To indicate (roughly) the spatial interpolation errors, station-by-station cross validation was employed (Willmott and Matsuura, 1995). One station is removed at a time, and air temperature (or precipitation) is then interpolated to the removed station location from the surrounding nearby stations. The difference between the real station value and the interpolated value is a local estimate of interpolation error. After each station cross validation is made, the removed station is put back into the network. To reduce network biases on cross-validation results, absolute values of the errors at the stations were interpolated to the same spatial resolution as the air temperature or precipitation field.

ARCHIVE STRUCTURE:

air_temp.clim:
Average monthly and annual air temperature interpolated to a 0.5 by 0.5 degree grid resolution (centered on 0.25 degree). The format of each record is
Field Columns Variable Fortran Format
1 1 - 8 Longitude (decimal degrees)
F8.3
2 9 - 16 Latitude (decimal degrees)
F8.3
3-14 17 - 100 Monthly Air Temperature (deg C, Jan - Dec)
12F7.1
15 101 - 107 Mean Annual Air Temperature
F7.1

air_temp.cve.clim:
Cross-validation errors associated with air temperatures interpolated to a 0.5 by 0.5 degree grid resolution. The format of each record is
Field Columns Variable Fortran Format
1 1 - 8 Longitude (decimal degrees)
F8.3
2 9 - 16 Latitude (decimal degrees)
F8.3
3-14 17 - 100 Cross-validation errors for Monthly Air Temperature (deg C , Jan - Dec)
12F7.1
15 101 - 107 Cross-validation errors for Mean Annual Air Temperature
F7.1

air_temp_dem.clim:
Average monthly and annual air temperature interpolated with Willmott and Matsuura's (1995) DEM-assisted algorithm to a 0.5 by 0.5 degree grid resolution. The format for each record is the same as for the air_temp.grid file.

air_temp_dem.cve.clim:
DEM-assisted air-temperature cross-validation errors interpolated to a 0.5 by 0.5 degree grid resolution. The format of each record is the same as for the air_temp.cve.grid.

precip.clim:
Average monthly and annual precipitation interpolated to a 0.5 by 0.5 degree grid resolution. The format of each record is
Field Columns Variable Fortran Format
1 1 - 8 Longitude (decimal degrees)
F8.3
2 9 - 16 Latitude (decimal degrees)
F8.3
3-14 17 - 100 Monthly Precipitation (mm, Jan - Dec)
12F7.1
15 101 - 107 Mean Annual Precipitation
F7.1

precip.cve.clim:
Cross-validation errors associated with average monthly and annual precipitation interpolated to a 0.5 by 0.5 degree grid resolution. The format of each record is
Field Columns Variable Fortran Format
1 1 - 8 Longitude (decimal degrees)
F8.3
2 9 - 16 Latitude (decimal degrees)
F8.3
3-14 17 - 100 Cross-validation errors for Monthly Precipitation (mm, Jan - Dec)
12F7.1
15 101 - 107 Cross-validation errors for Mean Annual Precipitation
F7.1

precip_corrected.clim:
Average monthly and annual gage-corrected precipitation interpolated to a 0.5 by 0.5 degree grid resolution. The format of each record is the same as for the precip.grid file.
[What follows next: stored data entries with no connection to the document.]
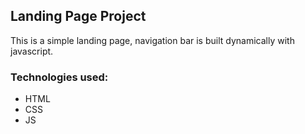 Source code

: ## Landing Page Project

This is a simple landing page, navigation bar is built dynamically with javascript.

### Technologies used:
* HTML
* CSS
* JS
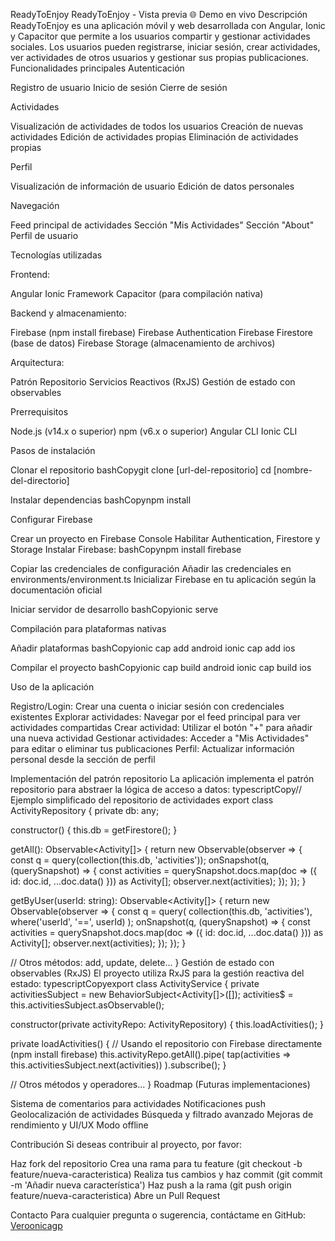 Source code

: ReadyToEnjoy
ReadyToEnjoy - Vista previa
🌐 Demo en vivo
Descripción
ReadyToEnjoy es una aplicación móvil y web desarrollada con Angular, Ionic y Capacitor que permite a los usuarios compartir y gestionar actividades sociales. Los usuarios pueden registrarse, iniciar sesión, crear actividades, ver actividades de otros usuarios y gestionar sus propias publicaciones.
Funcionalidades principales
Autenticación

Registro de usuario
Inicio de sesión
Cierre de sesión

Actividades

Visualización de actividades de todos los usuarios
Creación de nuevas actividades
Edición de actividades propias
Eliminación de actividades propias

Perfil

Visualización de información de usuario
Edición de datos personales

Navegación

Feed principal de actividades
Sección "Mis Actividades"
Sección "About"
Perfil de usuario

Tecnologías utilizadas

Frontend:

Angular
Ionic Framework
Capacitor (para compilación nativa)


Backend y almacenamiento:

Firebase (npm install firebase)
Firebase Authentication
Firebase Firestore (base de datos)
Firebase Storage (almacenamiento de archivos)


Arquitectura:

Patrón Repositorio
Servicios Reactivos (RxJS)
Gestión de estado con observables

Prerrequisitos

Node.js (v14.x o superior)
npm (v6.x o superior)
Angular CLI
Ionic CLI

Pasos de instalación

Clonar el repositorio
bashCopygit clone [url-del-repositorio]
cd [nombre-del-directorio]

Instalar dependencias
bashCopynpm install

Configurar Firebase

Crear un proyecto en Firebase Console
Habilitar Authentication, Firestore y Storage
Instalar Firebase:
bashCopynpm install firebase

Copiar las credenciales de configuración
Añadir las credenciales en environments/environment.ts
Inicializar Firebase en tu aplicación según la documentación oficial


Iniciar servidor de desarrollo
bashCopyionic serve


Compilación para plataformas nativas

Añadir plataformas
bashCopyionic cap add android
ionic cap add ios

Compilar el proyecto
bashCopyionic cap build android
ionic cap build ios


Uso de la aplicación

Registro/Login: Crear una cuenta o iniciar sesión con credenciales existentes
Explorar actividades: Navegar por el feed principal para ver actividades compartidas
Crear actividad: Utilizar el botón "+" para añadir una nueva actividad
Gestionar actividades: Acceder a "Mis Actividades" para editar o eliminar tus publicaciones
Perfil: Actualizar información personal desde la sección de perfil

Implementación del patrón repositorio
La aplicación implementa el patrón repositorio para abstraer la lógica de acceso a datos:
typescriptCopy// Ejemplo simplificado del repositorio de actividades
export class ActivityRepository {
  private db: any;
  
  constructor() {
    this.db = getFirestore();
  }

  getAll(): Observable<Activity[]> {
    return new Observable(observer => {
      const q = query(collection(this.db, 'activities'));
      onSnapshot(q, (querySnapshot) => {
        const activities = querySnapshot.docs.map(doc => ({
          id: doc.id,
          ...doc.data()
        })) as Activity[];
        observer.next(activities);
      });
    });
  }

  getByUser(userId: string): Observable<Activity[]> {
    return new Observable(observer => {
      const q = query(
        collection(this.db, 'activities'),
        where('userId', '==', userId)
      );
      onSnapshot(q, (querySnapshot) => {
        const activities = querySnapshot.docs.map(doc => ({
          id: doc.id,
          ...doc.data()
        })) as Activity[];
        observer.next(activities);
      });
    });
  }

  // Otros métodos: add, update, delete...
}
Gestión de estado con observables (RxJS)
El proyecto utiliza RxJS para la gestión reactiva del estado:
typescriptCopyexport class ActivityService {
  private activitiesSubject = new BehaviorSubject<Activity[]>([]);
  activities$ = this.activitiesSubject.asObservable();

  constructor(private activityRepo: ActivityRepository) {
    this.loadActivities();
  }

  private loadActivities() {
    // Usando el repositorio con Firebase directamente (npm install firebase)
    this.activityRepo.getAll().pipe(
      tap(activities => this.activitiesSubject.next(activities))
    ).subscribe();
  }

  // Otros métodos y operadores...
}
Roadmap (Futuras implementaciones)

Sistema de comentarios para actividades
Notificaciones push
Geolocalización de actividades
Búsqueda y filtrado avanzado
Mejoras de rendimiento y UI/UX
Modo offline

Contribución
Si deseas contribuir al proyecto, por favor:

Haz fork del repositorio
Crea una rama para tu feature (git checkout -b feature/nueva-caracteristica)
Realiza tus cambios y haz commit (git commit -m 'Añadir nueva característica')
Haz push a la rama (git push origin feature/nueva-caracteristica)
Abre un Pull Request

Contacto
Para cualquier pregunta o sugerencia, contáctame en GitHub: [Veroonicagp](https://github.com/Veroonicagp)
precip_corrected.cve.clim:
Cross-validation errors associated with monthly and annual raingage corrected precipitation interpolated to a 0.5 by 0.5 degree grid resolution. The format of each record is the same as for the precip.cve.grid file.


SELECTED REFERENCES:

Legates, D. R. and C. J. Willmott (1990a) Mean Seasonal and Spatial Variability Global Surface Air Temperature. Theoretical and Applied Climatology , 41, 11-21.

Legates, D. R. and C. J. Willmott(1990b) Mean Seasonal and Spatial Variability in Gauge-Corrected, Global Precipitation. International Journal of Climatology, 10, 111-127.

Shepard, D. (1968) A two-dimensional Interpolation function for irregularly-spaced Data. Proceedings, 1968 ACM National Conference, 517-523.

Willmott, C. J., C. M. Rowe and W. D. Philpot (1985) Small-Scale Climate Maps: A Sensitivity Analysis of Some Common Assumptions Associated with Grid-point Interpolation and Contouring. American Cartographer, 12, 5-16.

Willmott, C. J. and K. Matsuura (1995) Smart Interpolation of Annually Averaged Air Temperature in the United States. Journal of Applied Meteorology, 34, 2577-2586.